Теперь милетянке уже не удалось сдержаться, она раскрылась и рубанула со всей силы. Одновременно с этим эфесянка рванулась влево и вниз, она поднырнула под руку соперницы и кистевым движением рассекла незащищённый бок. Сика прошлась по рёбрам, открыв поверхностную, но обширную рану. Пирра почувствовала, что проигрывает, и отреагировала на это новой волной ярости, она бросилась почти вслепую, толкая щитом и делая выпады гладиусом перед собой. Алкиона отпрянула, легко уклоняясь от этого бешенства. Она маячила прямо перед соперницей, не попадая в зону поражения её оружия, дразнила и давала вымахаться, а потом кинулась навстречу и жёстко врезалась голенью в ногу милетянки. Та полетела через голову на песок.

– Эфес! – закричали на трибунах. Пирра встала на колени, когда Алкиона обрушила ей на голову щит и следующим ударом рассекла плоть на спине. Милетянка рванулась из оставшихся сил, её тело уже обильно окрасилось кровью, и вниз падали густые капли. Алкиона в последний момент уклонилась от меча, и обессиленная Пирра упёрлась руками в песок. Тут уже эфесянка не оставила ей возможностей, разбив ребром щита правую кисть, и пальцы выпустили рукоять.

Она дала противнице шанс – не стала бить ещё раз, но отбросила свой щит, схватила её за гребень шлема и прижала клинок к шее. Почти одновременно милетянка подняла левую руку с двумя вытянутыми пальцами, прося пощады, и судья ударил Алкиону палкой по плечу, требуя остановиться. Она стянула с головы соперницы шлем и отбросила в сторону её белый подшлемник, потом отступила, ожидая решения.

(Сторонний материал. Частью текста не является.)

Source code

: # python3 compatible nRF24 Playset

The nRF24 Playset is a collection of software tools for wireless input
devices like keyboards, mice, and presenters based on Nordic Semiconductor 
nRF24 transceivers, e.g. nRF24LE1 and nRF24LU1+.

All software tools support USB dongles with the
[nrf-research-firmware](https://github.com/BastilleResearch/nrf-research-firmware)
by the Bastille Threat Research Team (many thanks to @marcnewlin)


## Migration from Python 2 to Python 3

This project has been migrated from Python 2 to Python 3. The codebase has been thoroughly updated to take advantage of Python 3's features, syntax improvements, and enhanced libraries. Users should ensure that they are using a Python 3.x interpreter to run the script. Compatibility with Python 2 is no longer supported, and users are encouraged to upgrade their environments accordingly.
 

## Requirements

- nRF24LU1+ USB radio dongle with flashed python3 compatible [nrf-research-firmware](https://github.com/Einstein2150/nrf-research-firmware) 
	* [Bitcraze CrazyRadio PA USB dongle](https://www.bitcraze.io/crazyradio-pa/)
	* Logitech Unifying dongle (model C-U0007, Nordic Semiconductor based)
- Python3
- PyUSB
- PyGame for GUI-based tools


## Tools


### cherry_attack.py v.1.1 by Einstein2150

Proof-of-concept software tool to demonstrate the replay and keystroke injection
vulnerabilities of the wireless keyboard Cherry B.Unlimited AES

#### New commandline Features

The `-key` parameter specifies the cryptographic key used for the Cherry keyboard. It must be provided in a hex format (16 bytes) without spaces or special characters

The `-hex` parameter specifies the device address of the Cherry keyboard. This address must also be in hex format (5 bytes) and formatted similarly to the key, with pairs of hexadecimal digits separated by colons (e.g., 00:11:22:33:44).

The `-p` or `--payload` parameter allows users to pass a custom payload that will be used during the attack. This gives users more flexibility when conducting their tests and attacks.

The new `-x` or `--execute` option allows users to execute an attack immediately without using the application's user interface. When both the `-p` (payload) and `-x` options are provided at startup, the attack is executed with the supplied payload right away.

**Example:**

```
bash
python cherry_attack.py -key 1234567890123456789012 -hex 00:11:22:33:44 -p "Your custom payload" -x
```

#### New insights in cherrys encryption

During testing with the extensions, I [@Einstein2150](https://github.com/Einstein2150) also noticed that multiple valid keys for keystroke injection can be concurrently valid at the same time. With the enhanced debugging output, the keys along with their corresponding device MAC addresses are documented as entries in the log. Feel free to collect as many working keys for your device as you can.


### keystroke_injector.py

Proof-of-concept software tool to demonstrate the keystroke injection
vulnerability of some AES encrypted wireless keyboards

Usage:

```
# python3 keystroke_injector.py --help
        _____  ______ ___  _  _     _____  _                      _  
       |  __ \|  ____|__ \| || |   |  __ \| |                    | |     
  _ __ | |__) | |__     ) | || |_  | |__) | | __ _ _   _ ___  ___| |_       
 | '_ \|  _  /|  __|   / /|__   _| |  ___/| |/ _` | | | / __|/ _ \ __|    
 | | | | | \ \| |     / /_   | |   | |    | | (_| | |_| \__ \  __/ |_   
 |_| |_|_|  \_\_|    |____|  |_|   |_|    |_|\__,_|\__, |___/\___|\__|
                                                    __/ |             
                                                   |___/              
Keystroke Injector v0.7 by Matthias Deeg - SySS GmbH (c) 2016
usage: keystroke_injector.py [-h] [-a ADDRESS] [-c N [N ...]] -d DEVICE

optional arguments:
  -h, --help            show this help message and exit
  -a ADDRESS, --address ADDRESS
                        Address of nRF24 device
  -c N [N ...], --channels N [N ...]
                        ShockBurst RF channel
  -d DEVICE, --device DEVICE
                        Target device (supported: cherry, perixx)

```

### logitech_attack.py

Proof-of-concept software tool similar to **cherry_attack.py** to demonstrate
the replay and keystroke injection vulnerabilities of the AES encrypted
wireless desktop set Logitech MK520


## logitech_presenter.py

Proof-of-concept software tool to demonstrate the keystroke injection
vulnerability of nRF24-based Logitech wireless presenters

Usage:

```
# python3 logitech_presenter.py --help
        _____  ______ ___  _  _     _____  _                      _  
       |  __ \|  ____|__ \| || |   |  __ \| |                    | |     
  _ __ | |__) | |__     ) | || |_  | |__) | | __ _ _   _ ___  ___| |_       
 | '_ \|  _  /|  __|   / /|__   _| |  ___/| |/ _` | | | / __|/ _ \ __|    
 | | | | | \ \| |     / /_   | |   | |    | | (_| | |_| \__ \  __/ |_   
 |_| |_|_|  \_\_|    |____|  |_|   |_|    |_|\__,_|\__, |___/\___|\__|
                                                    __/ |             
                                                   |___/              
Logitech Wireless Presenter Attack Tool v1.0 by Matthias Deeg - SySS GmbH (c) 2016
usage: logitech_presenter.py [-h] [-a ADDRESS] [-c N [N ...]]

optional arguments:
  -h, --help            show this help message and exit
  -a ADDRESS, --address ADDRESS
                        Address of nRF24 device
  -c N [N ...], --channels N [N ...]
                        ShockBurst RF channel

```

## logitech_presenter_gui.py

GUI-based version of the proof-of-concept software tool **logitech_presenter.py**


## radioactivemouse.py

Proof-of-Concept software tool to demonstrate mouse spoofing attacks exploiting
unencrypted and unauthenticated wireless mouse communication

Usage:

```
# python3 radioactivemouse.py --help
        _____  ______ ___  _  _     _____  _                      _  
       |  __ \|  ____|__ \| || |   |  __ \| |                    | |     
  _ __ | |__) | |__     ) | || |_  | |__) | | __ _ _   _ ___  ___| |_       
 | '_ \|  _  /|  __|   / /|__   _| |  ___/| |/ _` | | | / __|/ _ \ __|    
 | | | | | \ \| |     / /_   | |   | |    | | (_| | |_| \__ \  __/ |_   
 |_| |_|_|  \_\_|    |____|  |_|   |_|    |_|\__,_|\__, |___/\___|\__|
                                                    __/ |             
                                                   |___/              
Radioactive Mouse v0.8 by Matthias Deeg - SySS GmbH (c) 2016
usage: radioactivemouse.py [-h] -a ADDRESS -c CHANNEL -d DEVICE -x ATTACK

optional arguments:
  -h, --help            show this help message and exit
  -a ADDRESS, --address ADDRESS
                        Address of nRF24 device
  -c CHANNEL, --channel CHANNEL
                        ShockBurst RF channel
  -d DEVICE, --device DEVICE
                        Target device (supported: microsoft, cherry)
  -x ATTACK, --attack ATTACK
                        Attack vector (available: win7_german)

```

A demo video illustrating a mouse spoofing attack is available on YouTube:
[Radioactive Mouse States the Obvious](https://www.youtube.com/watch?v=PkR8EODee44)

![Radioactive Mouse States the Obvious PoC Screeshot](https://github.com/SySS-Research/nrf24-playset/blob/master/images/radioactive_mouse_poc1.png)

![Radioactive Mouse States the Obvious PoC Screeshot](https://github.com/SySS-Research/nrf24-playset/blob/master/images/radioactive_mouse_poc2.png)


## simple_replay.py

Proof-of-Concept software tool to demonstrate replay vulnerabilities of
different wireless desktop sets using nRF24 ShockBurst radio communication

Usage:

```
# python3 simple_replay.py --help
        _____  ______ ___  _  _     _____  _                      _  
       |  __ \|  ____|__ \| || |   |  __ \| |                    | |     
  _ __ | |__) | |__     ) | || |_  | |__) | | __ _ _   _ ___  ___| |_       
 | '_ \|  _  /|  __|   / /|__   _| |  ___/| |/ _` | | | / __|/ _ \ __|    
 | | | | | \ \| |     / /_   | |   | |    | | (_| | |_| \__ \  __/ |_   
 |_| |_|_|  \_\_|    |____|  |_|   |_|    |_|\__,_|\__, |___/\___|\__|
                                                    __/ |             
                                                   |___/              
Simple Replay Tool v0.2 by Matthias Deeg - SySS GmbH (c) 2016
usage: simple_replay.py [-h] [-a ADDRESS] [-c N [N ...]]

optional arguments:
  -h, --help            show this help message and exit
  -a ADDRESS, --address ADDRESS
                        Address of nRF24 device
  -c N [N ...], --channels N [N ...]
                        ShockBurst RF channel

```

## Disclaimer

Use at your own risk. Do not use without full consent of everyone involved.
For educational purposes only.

Зрители хорошо знали ритуал – все трибуны мигом оживились, одни показывали жестами, другие кричали, третьи махали белыми платками. Было какое-то таинство в том, как большинство вдруг приходило к единому решению, как многие вдруг оказывались охвачены единым желанием. Эдил встал в первом ряду, он бегло оглядел трибуны – повсюду просили дать пощаду. Он выдержал небольшую паузу, а потом протянул руку и обернул большой палец вверх.

«Это верно. Недаром говорят, что эфесская публика хорошо знает Игру. Пирра сражалась до конца, она не выказала трусости и заслужила миссио. Они оценили это, хотя она и воспитанница Милета», – удовлетворённо подумала Алкиона.

Только теперь она подняла голову к рядам, почти готовая расцеловать людей на них, всю эту пестроту зонтиков, плащей и хитонов. Её охватило радостное возбуждение, словно она воспарила на крыльях, почти сроднившись с богами.

– Хороший бой, – прохрипела милетянка. – Рада была сразиться с тобой…

– Для меня было честью победить тебя, – потрепала её по голове Алкиона.

Спустя короткое время она вошла через одну из дверей в полутёмные недра сцены, и гладиаторы приветствовали её аплодисментами, как было принято среди них. Она бросила шлем на пол и провела ладонью по мокрому от пота лицу.

– Не дала мечу коснуться своего тела ни единого раза! Это был прекрасный бой! – обняла её Демо. – Образцовая игра для фракийца!

– Ты могла закончить с ней гораздо раньше, – сплюнула Леэна, что стояла близ дверей, опёршись спиной о стену.

– Не было нужды, – улыбнулась Алкиона.